一体どんな美女だと、僕もそちらに目を凝らした。
「――え、ローナ?」
「あら? お義姉様?」
そして、その女性を見て目を剥いた。
なんて美しいんだ……、あれは本当にローナか!?
背の高い男と手を取り合って踊っているローナは、確かにとても美しかった。
高級そうなドレスを身に纏い、統一感のあるセンスのいいアクセサリーをつけ、髪型も似合っている。
一瞬目を疑ってしまった。
だって僕の知っているローナと違いすぎる……!
いや、彼女は元々可愛らしい女性だった。しかし、いつも質素な服を着て、宝石などは持っていなかった。
それに家を追い出されて、今頃路頭に迷っているはずだ。
それなのに、なぜあんな高価なものを身に付けて、王宮で楽しそうにダンスを踊っているんだ!?
「お義姉様、ずるいわ……!!」
「え?」
「お姉様のドレスもアクセサリーも全部私のものより高そうです! それに、あの髪型だって……私がしたかったのは、あれです!!」
ぷぅーっと頰を膨らませ、文句を言うジーナ。
「ジーナ、ローナはもう家を出ていった女だ、相手にするな――」
「それに一緒にいる男性も、ガス様より素敵です」
「は?」
ローナのことは構わず離れようと思ったが、今のは聞き捨てならない。
〝それを言うなら、ローナはおまえより美しい!〟
……そう言ってやりたい気持ちをぐっと堪え、再び笑顔を作る。
「向こうに行こう、ジーナ。美味しそうなケーキがあるよ」
「ケーキ? 食べましょう!」
「うん」
なんとかジーナの気を引くことができたが、僕は横目でもう一度ローナに目を向けた。
……本当に、なんて美しいんだ。
それに、なんだか以前より楽しそうに笑っているように見える。
僕との結婚がなくなり、家を追い出されて路頭に迷っているだろうと思っていたのに。
なぜあんなに楽しそうに笑っているんだ。
なぜ周りからあんなに羨ましがられているんだ。
僕に捨てられて、不幸になっていると思っていたのに……!
いつかローナが後悔して『ガス様、ごめんなさい! どうか私をこの家に戻して!』と謝ってきたら、妾にくらいしてやろうと考えていたのに。
……一緒にいる男は誰なんだ?
背が高くて、体格がいい。
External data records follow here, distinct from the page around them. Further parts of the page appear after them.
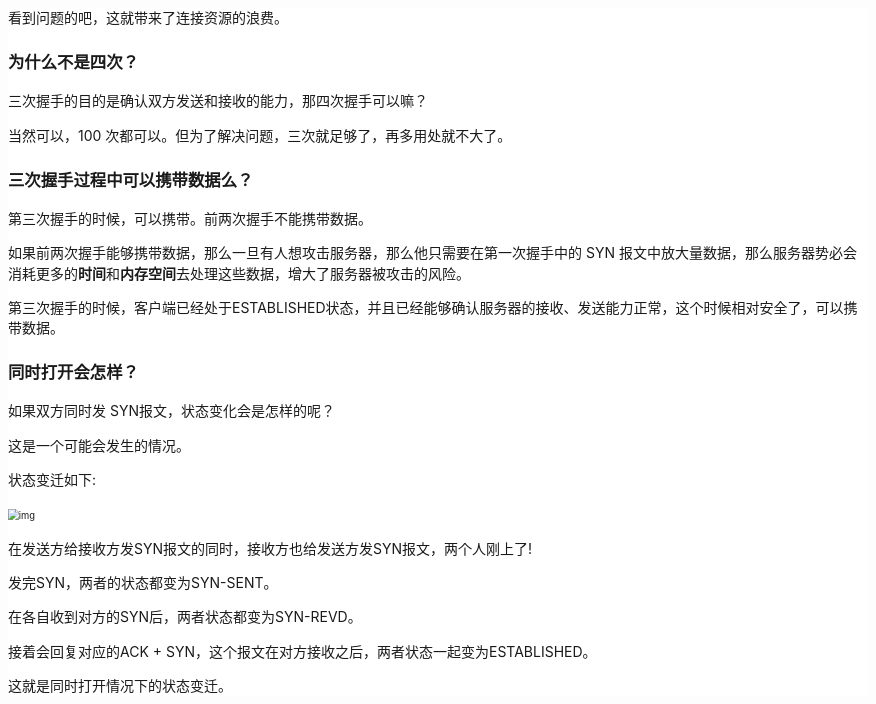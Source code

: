 看到问题的吧，这就带来了连接资源的浪费。

### 为什么不是四次？

三次握手的目的是确认双方发送和接收的能力，那四次握手可以嘛？

当然可以，100 次都可以。但为了解决问题，三次就足够了，再多用处就不大了。

### 三次握手过程中可以携带数据么？

第三次握手的时候，可以携带。前两次握手不能携带数据。

如果前两次握手能够携带数据，那么一旦有人想攻击服务器，那么他只需要在第一次握手中的 SYN 报文中放大量数据，那么服务器势必会消耗更多的**时间**和**内存空间**去处理这些数据，增大了服务器被攻击的风险。

第三次握手的时候，客户端已经处于ESTABLISHED状态，并且已经能够确认服务器的接收、发送能力正常，这个时候相对安全了，可以携带数据。

### 同时打开会怎样？

如果双方同时发 SYN报文，状态变化会是怎样的呢？

这是一个可能会发生的情况。

状态变迁如下:



<img src="https://pic1.zhimg.com/80/v2-c99d5f1fe9d483073ff358adab8e4e24_720w.jpg" alt="img" style="zoom:67%;" />



在发送方给接收方发SYN报文的同时，接收方也给发送方发SYN报文，两个人刚上了!

发完SYN，两者的状态都变为SYN-SENT。

在各自收到对方的SYN后，两者状态都变为SYN-REVD。

接着会回复对应的ACK + SYN，这个报文在对方接收之后，两者状态一起变为ESTABLISHED。

这就是同时打开情况下的状态变迁。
……顔も、いい。
周りの令嬢たちが熱い視線を向けている。
「ねぇ、ガス様! ケーキに合う紅茶をもらってきてくれません?」
「……」
「ガス様ったら!」
「うるさいな、自分でもらってこい」
「えっ……! 酷い、ガス様酷いわ……っ!!」
「あ……、すまない、紅茶だな。今もらってくるから!」
ピーピー泣き出してしまったジーナに、慌てて紅茶をもらいにその場を離れたが、僕はどうしてもローナのことが気になった。